Brunet quien estaba al tanto de eso, fingió consternación:

—Pero, su majestad, los hombres que me la vendieron dijeron que venía de las montañas y era meretriz y yo...

—Ya cállate Brunet, mejor no digas más. —lo empujó William—Esos imbéciles te engañaron y quiero sus cabezas. Manda a atraparlos y a ejecutarlos. —ordenó inclemente, llevándose las manos a la cabeza para echar su largo cabello rubio hacia atrás.—En cuanto a la muchacha, manda a buscar a la curandera del pueblo. Es necesario que la atiendan, puesto que la dejé bastante lastimada.

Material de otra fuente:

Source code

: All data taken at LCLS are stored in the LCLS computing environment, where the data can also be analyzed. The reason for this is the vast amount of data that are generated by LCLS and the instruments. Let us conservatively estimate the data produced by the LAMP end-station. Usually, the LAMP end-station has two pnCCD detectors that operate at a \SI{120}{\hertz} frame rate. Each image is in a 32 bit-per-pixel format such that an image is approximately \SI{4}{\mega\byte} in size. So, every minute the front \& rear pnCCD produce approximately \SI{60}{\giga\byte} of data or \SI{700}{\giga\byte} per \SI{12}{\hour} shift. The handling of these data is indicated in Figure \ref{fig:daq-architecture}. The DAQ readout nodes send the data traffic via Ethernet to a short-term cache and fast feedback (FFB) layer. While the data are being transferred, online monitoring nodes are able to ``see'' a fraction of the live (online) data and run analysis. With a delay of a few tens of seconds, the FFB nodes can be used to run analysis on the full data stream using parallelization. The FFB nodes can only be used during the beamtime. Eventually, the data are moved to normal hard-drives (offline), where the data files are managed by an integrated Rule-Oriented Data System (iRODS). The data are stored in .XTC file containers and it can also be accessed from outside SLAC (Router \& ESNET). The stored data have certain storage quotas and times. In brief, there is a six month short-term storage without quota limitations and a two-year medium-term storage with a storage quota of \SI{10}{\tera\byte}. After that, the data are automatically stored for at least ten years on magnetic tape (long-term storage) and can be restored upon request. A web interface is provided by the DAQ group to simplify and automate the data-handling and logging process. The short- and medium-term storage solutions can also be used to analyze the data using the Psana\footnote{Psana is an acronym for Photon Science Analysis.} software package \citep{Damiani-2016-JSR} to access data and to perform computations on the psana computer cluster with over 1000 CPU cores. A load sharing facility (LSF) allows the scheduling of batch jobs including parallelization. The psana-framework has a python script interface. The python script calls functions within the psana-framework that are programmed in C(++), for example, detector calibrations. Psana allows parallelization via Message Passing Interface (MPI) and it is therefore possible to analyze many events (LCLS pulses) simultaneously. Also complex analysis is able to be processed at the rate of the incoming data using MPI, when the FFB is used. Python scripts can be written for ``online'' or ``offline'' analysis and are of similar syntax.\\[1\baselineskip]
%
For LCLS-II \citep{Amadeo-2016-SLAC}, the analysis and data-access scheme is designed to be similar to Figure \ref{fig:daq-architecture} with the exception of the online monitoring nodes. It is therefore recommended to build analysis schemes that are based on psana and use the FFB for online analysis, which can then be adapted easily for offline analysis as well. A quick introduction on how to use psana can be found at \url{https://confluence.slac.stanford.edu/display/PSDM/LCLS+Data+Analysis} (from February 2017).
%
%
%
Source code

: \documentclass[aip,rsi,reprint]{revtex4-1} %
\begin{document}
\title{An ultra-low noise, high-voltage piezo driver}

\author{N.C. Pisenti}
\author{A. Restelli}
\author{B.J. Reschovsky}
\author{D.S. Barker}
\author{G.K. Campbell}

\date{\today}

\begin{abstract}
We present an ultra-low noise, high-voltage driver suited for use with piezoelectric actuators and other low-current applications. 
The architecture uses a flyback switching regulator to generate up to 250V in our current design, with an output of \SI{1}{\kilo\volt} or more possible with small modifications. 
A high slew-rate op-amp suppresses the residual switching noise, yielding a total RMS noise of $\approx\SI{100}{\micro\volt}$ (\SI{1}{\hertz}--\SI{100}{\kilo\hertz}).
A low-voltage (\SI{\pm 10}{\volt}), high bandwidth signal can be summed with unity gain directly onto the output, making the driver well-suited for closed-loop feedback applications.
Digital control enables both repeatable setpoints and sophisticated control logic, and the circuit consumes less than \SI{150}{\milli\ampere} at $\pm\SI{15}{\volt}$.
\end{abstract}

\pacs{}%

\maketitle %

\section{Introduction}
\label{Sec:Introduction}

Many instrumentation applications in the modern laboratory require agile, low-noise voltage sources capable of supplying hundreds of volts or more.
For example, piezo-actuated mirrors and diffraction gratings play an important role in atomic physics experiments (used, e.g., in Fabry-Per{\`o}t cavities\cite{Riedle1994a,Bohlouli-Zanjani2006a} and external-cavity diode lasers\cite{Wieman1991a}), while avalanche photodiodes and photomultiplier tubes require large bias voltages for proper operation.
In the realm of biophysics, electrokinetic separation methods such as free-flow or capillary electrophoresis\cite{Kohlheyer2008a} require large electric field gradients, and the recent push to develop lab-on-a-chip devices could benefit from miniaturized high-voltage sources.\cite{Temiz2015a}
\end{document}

Brunet asintió y fue a cumplir las órdenes de su majestad y por su puesto poner al tanto a su jefe que todo había salido como esperaban, por su parte William se quedó abrumado por lo que había hecho.

En la madrugada llegó al palacio una anciana curandera, entrada en carnes y con canas misma que se hacía llamar Sheba, a quien de inmediato Brunet condujo con la enferma, quien para ese momento ardía en fiebre y estaba delirando que no le hicieran daño, siendo cuidada por dos criadas. Entonces Sheba puso más paños en su frente, para luego mirar su parte íntima que se veía muy herida, consecuencia de los actos sexuales realizados con el rey, despues la limpió y le puso un camisón, que tenían las criadas en la mesita de noche, para más tarde pedirle a las mismas le prepararan un brebaje con las hiervas que le entregó. Cuando las muchachas regresaron con lo pedido, le dio a tomar a su paciente, poción que unos minutos más tarde hizo sudar a la joven, quien empezó a gritar, pareciendo una desquiciada, que no la lastimaran.

—¿Cómo sigue? ¿Puede morirse? —preguntó William, adentrándose a la estancia, arrugando la cara al ver el estado grave de la muchacha que estaba en su cama. Él todavía se sentía mareado, pero el baño que se había dado al menos lo tenía cuerdo.

—Está muy mal, su majestad. — respondió Sheba, luego de girarse y hacerle una reverencia. —Y no, no se va morir, se recuperará. Claro su cuerpo, pero su mente dudo que lo haga.

—¿Qué quieres decir?

—Ella puede quedar loca para siempre, su alteza, luego del abuso. —contó ella, sus temores. Entonces Wiliam juró por lo bajo y amenazó:

—Te prohíbo que digas a alguien lo que ha pasado aquí ¿entiendes?, sino te corto la lengua.

Sheba asintió y temió que ese desalmado rey fuese a desaparecer a la muchacha para ocultar su crimen. ¿Tendría familia esa jovencita? ¿De dónde habría salido?, se preguntó mirándola la anciana.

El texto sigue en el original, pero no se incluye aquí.